Suborbital vehicles – sounding rockets, scientific balloons, and aircraft – are great platforms for developing and testing spacecraft instruments and components. Spacecraft including Terra, Aqua, COBE, CGRO, SPITZER, SWIFT, HST, SOHO, and STEREO have heritage connected with suborbital vehicle missions.

Mars Parachute Decoder Ring

This annotated image was taken by a parachute-up-look camera aboard the protective back shell of NASA’s Perseverance rover during its descent toward Mars’ Jezero Crater on February 18, 2021. Using binary code, two messages were encoded in the parachute: DARE MIGHTY THINGS and the GPS coordinates of an area by JPL’s visitor center.  Credit: NASA/JPL-Caltech

Rosanova said, “One of the beauties of suborbital vehicles is that an instrument or its components can be flown, improved, and then re-flown. This can be done within a few years, providing the opportunity for scientists to work out the bugs before flying on a spacecraft.”

In the case of the Mars 2020 parachutes, the first flight was a test to see if the right conditions can be achieved during the flight to simulate what the parachutes will encounter descending through the Mars’ atmosphere. The second flight, 6 months later in March 2018, was the first full test of the parachute. The final successful test, conducted in September 2018, provided the results needed for the Perseverance parachute team to be confident that the design was ready for the Mars 2020 mission.

NASA is currently developing plans for a Mars Sample Return mission to retrieve the rocks and soil samples collected by Perseverance and return them to Earth.
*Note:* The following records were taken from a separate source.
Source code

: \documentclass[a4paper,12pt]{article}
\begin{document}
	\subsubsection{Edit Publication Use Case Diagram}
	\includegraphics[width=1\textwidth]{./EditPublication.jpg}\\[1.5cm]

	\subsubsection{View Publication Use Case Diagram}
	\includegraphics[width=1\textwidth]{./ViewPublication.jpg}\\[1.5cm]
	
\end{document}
Teams are preparing to test concepts for the Mars Ascent Vehicle that will carry the collected samples from the planet’s surface.

Suborbital vehicles – either a sounding rocket or a scientific balloon – are being examined for testing the ascent vehicle. Wallops personnel are excited to be a part of this next step of exploring the Red Planet as we go to the Moon, Mars, and beyond.

More About the Mission

A key objective for Perseverance’s mission on Mars is astrobiology, including the search for signs of ancient microbial life. The rover will characterize the planet’s geology and past climate, pave the way for human exploration of the Red Planet, and be the first mission to collect and cache Martian rock and regolith (broken rock and dust).
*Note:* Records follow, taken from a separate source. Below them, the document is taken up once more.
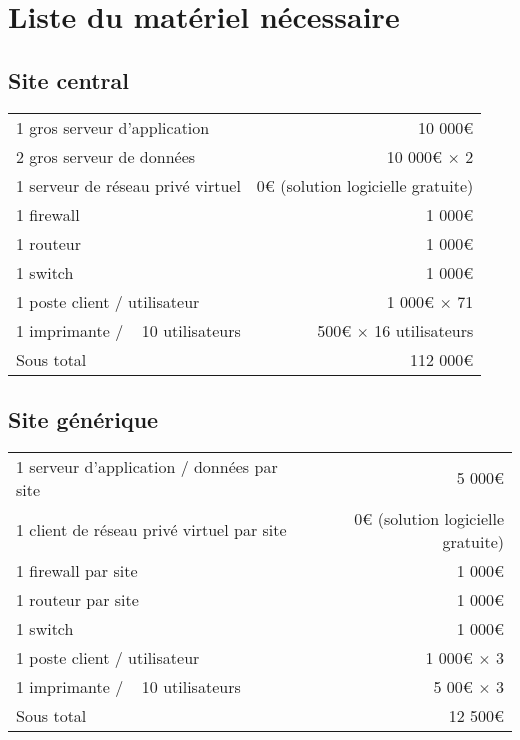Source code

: \section{Liste du matériel nécessaire}
    \subsection{Site central}
        \begin{tabular*}{\textwidth}{ l @{\extracolsep{\fill}} r }
	        1 gros serveur d'application        & 10 000€ \\ 
	        2 gros serveur de données           & 10 000€ $\times$ 2 \\ 
	        1 serveur de réseau privé virtuel   & 0€ (solution logicielle gratuite)\\ 
            1 firewall                          & 1 000€ \\ 
	        1 routeur                           & 1 000€ \\ 
	        1 switch                            & 1 000€ \\ 
	        1 poste client / utilisateur        & 1 000€ $\times$ 71\\
	        1 imprimante / ~ 10 utilisateurs    & 500€ $\times$ 16 utilisateurs\\ \hline
	        Sous total                          & 112 000€
        \end{tabular*}
        
    \subsection{Site générique}
        \begin{tabular*}{\textwidth}{ l @{\extracolsep{\fill}} r }
	        1 serveur d'application / données par site  & 5 000€ \\ 
	        1 client de réseau privé virtuel par site   & 0€ (solution logicielle gratuite)\\ 
            1 firewall par site                         & 1 000€ \\ 
	        1 routeur par site                          & 1 000€ \\ 
	        1 switch                                    & 1 000€ \\ 
	        1 poste client / utilisateur                & 1 000€ $\times$ 3 \\
	        1 imprimante / ~ 10 utilisateurs            & 5 00€ $\times$ 3 \\ \hline
	        Sous total                                  & 12 500€
        \end{tabular*}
Subsequent NASA missions, in cooperation with ESA (European Space Agency), would send spacecraft to Mars to collect these sealed samples from the surface and return them to Earth for in-depth analysis.

The Mars 2020 Perseverance mission is part of NASA’s Moon to Mars exploration approach, which includes Artemis missions to the Moon that will help prepare for human exploration of the Red Planet.

JPL, which is managed for NASA by Caltech in Pasadena, California, built and manages operations of the Perseverance rover.